The other day a friend of mine asked me how to write a book and I was like…. ummmmm. You see, there is no definitive answer. I made a rambling video about it, which you can see below but I thought I’d also type out my tips because it’ll probably be a lot clearer!

Planner or Discovery writer

This is pretty self-explanatory. A discovery writer writes without anything planned out, they have an idea and run with it, the story then grows organically.

Planners plan, obviously. They’ll layout each chapter in detail.

Or, you can be a bit of both 🙂

Research is important no matter what kind of writer you are. Always research, know what you’re talking about. It’ll ensure you’re not insensitive and you’re not going to get pulled up on silly mistakes.


Write well-rounded characters by understanding who they are at their core. Everyone reacts to the same situation in a different way. Quirks are good but they’re more of a superficial layer, you need to dig a little deeper.


Structure is really important and editors are great at picking up any weaknesses in this area. For a structure to work it needs to follow the basic story arc of beginning, middle and end, i.e. introduce us to the characters and situation, build on it and then tie it all together. It’s probably familiar advice to you, but it’s important to remember that it’s all about knowing where you’re going with your story. If you don’t know where you’re going, that’s when your structure falls apart.

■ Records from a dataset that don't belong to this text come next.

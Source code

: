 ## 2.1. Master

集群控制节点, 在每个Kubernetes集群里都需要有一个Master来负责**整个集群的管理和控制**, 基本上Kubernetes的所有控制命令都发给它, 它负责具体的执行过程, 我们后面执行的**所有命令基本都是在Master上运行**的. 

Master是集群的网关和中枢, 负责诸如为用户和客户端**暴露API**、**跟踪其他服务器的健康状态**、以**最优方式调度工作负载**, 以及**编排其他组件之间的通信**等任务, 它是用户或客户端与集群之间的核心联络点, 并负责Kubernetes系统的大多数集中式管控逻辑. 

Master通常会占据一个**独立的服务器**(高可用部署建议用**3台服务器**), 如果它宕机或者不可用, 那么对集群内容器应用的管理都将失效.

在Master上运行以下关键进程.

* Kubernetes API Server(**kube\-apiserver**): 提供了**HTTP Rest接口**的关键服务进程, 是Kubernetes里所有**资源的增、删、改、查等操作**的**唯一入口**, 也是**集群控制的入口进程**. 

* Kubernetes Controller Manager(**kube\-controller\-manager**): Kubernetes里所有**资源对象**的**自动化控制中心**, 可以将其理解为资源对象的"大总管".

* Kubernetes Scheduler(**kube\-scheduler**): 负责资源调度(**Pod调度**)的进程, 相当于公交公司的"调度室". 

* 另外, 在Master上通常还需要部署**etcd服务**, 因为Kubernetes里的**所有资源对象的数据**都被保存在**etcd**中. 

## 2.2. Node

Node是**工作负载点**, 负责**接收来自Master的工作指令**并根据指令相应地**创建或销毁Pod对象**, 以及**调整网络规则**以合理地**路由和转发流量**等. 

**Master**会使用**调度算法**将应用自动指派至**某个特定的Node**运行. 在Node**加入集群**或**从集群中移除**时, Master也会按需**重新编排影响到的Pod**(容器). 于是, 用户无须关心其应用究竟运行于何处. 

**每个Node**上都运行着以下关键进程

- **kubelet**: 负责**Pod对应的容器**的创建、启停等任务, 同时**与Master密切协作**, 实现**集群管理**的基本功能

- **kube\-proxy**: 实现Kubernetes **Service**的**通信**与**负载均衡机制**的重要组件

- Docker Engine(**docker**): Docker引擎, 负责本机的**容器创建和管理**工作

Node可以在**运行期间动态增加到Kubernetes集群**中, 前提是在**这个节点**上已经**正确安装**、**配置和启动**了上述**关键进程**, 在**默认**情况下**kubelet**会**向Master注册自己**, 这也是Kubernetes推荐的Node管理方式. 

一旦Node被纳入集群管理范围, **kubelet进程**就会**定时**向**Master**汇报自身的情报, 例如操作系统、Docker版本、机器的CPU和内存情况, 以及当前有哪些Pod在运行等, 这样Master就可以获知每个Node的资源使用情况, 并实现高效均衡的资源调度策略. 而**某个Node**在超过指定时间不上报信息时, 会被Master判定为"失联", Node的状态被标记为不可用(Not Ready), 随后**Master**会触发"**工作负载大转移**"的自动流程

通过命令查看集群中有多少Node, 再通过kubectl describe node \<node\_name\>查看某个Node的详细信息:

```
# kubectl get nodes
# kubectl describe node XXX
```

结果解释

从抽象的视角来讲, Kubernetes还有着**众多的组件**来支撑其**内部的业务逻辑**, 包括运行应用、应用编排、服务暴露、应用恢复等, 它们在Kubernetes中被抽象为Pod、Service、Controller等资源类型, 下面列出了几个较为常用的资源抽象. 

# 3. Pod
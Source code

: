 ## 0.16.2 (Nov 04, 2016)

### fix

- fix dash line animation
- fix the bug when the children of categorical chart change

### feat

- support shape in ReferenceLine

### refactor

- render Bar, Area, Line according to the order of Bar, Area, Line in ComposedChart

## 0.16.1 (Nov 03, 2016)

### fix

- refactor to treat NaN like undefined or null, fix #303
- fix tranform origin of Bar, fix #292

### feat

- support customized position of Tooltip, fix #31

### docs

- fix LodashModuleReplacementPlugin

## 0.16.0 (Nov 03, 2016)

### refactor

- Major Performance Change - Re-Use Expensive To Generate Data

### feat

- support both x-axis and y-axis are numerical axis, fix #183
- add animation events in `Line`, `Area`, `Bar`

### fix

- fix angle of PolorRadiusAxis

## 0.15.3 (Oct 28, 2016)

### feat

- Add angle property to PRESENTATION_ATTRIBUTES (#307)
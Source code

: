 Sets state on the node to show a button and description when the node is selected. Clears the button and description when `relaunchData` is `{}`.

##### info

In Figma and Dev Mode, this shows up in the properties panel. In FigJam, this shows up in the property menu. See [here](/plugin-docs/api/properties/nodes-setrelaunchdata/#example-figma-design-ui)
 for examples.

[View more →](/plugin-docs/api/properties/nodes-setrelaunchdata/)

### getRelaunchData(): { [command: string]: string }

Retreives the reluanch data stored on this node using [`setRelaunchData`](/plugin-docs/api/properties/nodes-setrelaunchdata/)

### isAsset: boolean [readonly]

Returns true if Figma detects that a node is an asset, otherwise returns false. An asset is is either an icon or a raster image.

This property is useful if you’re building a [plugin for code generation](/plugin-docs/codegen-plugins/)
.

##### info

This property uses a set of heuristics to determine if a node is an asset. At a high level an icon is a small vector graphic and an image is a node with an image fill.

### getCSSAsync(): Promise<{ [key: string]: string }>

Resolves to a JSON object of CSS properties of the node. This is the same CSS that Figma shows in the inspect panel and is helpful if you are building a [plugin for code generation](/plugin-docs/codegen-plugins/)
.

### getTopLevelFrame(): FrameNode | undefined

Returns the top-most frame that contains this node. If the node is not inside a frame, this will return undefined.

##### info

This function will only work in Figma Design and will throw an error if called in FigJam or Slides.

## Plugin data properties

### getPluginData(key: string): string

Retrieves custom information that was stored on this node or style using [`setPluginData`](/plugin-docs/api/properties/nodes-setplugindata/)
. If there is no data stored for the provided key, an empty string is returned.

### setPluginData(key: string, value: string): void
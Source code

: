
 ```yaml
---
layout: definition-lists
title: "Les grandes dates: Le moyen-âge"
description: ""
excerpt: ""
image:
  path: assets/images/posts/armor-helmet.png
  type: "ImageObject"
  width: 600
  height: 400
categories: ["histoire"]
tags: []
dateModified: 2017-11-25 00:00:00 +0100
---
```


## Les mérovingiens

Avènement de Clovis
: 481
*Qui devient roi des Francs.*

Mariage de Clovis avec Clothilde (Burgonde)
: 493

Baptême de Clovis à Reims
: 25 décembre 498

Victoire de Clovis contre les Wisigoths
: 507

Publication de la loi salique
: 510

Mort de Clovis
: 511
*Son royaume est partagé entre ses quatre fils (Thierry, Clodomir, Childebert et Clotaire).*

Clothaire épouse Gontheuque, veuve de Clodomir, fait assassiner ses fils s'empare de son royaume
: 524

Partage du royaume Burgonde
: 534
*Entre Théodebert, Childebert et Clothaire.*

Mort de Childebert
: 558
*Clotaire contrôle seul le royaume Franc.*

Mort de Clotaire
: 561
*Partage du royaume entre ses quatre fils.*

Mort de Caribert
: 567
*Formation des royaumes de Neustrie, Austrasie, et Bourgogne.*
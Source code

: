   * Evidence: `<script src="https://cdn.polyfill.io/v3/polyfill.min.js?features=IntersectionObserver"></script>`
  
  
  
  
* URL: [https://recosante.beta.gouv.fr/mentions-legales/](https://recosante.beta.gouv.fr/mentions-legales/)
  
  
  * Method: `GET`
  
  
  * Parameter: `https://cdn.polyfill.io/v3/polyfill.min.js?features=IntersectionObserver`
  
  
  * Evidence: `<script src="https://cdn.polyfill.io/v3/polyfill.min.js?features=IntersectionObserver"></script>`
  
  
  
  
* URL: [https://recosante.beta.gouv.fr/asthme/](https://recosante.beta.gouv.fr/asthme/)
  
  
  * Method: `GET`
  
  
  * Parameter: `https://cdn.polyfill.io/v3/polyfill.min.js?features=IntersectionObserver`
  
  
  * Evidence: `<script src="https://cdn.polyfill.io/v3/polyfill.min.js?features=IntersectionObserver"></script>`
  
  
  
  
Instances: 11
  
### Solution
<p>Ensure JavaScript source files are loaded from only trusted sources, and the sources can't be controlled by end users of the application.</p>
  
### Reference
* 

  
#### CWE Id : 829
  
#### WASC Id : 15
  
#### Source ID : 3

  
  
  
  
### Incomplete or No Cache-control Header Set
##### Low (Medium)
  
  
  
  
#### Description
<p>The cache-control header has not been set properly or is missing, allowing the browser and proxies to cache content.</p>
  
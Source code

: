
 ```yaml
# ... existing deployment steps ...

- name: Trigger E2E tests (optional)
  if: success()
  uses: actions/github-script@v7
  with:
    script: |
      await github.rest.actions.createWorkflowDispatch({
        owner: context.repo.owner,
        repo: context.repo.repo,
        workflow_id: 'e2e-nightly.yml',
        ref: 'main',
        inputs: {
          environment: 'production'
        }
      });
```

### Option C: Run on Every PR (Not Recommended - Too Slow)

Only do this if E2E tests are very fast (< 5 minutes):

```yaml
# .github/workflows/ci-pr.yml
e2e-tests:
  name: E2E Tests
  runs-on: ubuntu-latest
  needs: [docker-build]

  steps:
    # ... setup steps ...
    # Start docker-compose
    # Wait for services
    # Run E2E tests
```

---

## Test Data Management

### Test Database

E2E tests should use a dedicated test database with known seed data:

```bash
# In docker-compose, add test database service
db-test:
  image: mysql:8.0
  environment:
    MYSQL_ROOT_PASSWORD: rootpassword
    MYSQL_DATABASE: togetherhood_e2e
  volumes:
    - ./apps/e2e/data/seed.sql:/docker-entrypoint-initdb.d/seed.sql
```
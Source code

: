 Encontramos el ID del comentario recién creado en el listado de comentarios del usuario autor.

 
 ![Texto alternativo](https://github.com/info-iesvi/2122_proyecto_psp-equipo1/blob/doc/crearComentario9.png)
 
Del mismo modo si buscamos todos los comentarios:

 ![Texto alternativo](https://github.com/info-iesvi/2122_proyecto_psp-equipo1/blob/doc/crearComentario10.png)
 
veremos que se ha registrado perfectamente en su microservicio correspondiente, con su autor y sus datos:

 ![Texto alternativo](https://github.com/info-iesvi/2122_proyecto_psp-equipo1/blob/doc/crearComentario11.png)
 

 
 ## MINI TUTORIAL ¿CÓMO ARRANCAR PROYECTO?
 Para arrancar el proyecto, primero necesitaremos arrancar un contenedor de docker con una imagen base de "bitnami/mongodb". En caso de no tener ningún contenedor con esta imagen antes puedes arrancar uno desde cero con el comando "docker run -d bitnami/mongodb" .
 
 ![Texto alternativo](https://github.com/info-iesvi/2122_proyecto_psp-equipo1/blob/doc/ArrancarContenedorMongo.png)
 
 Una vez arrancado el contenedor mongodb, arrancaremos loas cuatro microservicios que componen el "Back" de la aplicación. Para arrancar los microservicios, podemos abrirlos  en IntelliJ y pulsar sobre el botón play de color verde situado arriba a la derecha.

When you’re writing dialogue the best way to find out if it sounds natural is to read the lines aloud. Also, you should be able to tell who is talking without seeing the name of the person.


Plotting is about pacing. You need to keep the momentum going, you can do this by throwing challenges at your characters so that they have the opportunities to grow and show how they can overcome problems.


I haven’t yet had to fully world-build but to create a world you need to be thorough. A world becomes alive by the small observations, the smell and taste of a city’s traditional cake, how they greet each other etc. Small customs are what make a new world feel real and that’s the goal, to bring it alive.

Show don’t Tell

It’s really easy to slip into telling instead of showing, particularly when you know a lot about what you’re writing. If someone is upset don’t write that they’re sad, show that they’re upset by them having a lump in their throat, etc.

Essentially writing a book comes down to one thing, telling a story. That’s all it is. The other stuff will come.